Activity: Take the data below and filter it for lines containing the word "frameworks"; show each line found.
|---|
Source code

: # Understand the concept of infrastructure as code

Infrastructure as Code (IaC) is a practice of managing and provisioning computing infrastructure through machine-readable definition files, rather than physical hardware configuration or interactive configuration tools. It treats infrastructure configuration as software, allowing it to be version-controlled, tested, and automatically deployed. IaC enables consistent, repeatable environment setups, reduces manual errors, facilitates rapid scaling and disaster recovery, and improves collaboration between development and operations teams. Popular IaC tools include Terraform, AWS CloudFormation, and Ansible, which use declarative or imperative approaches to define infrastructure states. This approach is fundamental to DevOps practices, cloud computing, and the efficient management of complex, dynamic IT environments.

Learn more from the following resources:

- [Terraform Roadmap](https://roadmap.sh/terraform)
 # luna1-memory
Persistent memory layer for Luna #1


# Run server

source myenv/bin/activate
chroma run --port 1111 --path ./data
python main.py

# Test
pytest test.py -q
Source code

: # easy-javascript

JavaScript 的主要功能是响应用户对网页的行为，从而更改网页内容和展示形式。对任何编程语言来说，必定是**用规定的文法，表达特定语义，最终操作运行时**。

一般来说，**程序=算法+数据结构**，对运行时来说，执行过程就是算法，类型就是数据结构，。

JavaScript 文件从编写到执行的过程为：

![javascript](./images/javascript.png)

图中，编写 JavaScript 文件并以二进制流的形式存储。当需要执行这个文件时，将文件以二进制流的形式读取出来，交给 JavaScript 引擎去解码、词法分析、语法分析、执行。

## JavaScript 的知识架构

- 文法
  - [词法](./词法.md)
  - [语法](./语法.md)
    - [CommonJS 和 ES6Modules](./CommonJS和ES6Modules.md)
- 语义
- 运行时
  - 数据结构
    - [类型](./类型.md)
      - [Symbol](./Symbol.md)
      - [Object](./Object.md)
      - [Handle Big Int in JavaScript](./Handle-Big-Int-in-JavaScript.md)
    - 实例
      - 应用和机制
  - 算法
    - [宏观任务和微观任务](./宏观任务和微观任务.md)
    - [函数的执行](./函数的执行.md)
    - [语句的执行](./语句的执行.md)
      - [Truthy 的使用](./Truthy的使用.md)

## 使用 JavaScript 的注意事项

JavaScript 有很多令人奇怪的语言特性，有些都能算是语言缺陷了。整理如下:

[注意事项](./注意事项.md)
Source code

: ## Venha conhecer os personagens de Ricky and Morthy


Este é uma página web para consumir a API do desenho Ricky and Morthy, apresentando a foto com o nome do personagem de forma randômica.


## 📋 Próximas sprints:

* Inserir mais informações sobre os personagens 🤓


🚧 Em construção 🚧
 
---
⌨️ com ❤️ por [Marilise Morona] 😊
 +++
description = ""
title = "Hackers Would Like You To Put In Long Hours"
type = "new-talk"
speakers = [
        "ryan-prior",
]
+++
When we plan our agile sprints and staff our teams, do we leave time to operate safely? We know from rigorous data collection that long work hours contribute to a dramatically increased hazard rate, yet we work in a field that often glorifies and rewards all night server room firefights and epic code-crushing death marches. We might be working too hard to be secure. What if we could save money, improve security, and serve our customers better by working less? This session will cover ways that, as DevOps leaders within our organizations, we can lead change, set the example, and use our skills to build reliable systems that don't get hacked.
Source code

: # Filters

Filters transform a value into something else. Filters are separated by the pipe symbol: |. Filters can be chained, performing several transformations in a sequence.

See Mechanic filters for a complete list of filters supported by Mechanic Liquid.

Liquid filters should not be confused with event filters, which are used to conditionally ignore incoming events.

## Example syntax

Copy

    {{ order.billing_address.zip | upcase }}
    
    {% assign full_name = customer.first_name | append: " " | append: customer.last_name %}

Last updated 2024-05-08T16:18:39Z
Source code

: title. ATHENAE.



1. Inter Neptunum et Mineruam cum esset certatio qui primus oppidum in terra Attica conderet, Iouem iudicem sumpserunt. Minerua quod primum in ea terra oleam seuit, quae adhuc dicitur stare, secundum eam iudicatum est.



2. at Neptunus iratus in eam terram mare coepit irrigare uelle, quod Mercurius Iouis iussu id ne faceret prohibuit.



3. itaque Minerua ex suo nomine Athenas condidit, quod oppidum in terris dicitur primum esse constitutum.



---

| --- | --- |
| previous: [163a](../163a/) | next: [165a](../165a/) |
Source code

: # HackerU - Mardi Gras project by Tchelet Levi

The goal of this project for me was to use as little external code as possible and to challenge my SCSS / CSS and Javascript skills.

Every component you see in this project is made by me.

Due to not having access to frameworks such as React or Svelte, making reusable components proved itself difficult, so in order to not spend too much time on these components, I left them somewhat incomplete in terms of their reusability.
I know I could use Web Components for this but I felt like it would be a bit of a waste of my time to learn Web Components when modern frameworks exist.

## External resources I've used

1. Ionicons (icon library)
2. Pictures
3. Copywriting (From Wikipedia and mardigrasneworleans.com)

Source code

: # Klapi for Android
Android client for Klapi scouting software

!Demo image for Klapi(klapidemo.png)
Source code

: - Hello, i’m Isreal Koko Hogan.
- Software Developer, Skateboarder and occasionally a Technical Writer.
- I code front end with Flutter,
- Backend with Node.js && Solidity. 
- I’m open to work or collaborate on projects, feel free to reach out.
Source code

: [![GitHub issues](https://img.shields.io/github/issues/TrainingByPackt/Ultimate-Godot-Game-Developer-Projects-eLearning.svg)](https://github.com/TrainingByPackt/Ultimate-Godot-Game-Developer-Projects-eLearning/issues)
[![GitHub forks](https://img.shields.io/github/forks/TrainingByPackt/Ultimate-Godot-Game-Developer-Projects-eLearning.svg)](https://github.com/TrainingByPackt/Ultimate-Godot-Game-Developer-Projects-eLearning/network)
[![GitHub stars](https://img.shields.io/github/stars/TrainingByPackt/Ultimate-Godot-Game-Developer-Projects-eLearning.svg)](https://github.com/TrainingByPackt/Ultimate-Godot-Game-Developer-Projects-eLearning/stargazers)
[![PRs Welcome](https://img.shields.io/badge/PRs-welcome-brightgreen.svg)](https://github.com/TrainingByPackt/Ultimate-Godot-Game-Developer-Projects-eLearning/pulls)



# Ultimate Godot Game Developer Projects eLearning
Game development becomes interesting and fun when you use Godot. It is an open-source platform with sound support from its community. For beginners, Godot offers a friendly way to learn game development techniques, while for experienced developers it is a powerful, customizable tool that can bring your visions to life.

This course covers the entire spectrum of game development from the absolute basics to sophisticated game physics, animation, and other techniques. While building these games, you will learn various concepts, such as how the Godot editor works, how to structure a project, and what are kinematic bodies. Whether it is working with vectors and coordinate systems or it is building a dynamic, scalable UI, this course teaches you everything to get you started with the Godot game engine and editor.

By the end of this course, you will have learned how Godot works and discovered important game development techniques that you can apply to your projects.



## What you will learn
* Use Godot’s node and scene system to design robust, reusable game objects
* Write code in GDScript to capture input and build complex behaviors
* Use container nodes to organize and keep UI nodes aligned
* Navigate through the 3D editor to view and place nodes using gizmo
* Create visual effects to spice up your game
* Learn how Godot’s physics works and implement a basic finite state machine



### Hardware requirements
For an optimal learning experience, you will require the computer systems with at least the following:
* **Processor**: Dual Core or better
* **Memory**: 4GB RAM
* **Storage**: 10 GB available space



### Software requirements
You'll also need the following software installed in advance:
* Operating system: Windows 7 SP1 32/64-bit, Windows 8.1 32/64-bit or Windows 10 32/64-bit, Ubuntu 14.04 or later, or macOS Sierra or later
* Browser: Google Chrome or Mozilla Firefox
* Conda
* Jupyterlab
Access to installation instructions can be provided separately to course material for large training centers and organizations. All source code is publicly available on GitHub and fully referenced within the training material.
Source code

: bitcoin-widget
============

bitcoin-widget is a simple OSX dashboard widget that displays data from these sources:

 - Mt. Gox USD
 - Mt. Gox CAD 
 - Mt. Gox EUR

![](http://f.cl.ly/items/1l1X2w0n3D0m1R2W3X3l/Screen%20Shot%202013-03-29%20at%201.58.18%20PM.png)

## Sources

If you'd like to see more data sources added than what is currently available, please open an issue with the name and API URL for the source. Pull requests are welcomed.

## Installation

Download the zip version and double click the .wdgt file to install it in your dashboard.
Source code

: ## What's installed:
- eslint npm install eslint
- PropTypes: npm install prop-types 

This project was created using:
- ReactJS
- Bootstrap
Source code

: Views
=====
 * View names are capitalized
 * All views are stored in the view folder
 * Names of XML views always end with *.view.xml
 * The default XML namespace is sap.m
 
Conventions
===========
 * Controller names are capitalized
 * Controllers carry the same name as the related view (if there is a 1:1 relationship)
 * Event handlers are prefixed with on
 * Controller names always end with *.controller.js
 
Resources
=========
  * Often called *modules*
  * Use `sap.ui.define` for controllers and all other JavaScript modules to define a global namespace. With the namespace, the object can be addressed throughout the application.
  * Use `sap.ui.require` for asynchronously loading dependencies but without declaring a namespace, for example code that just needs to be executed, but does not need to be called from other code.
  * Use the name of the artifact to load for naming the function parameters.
|---|
Written response:
Due to not having access to frameworks such as React or Svelte, making reusable components proved itself difficult, so in order to not spend too much time on these components, I left them somewhat incomplete in terms of their reusability.
I know I could use Web Components for this but I felt like it would be a bit of a waste of my time to learn Web Components when modern frameworks exist.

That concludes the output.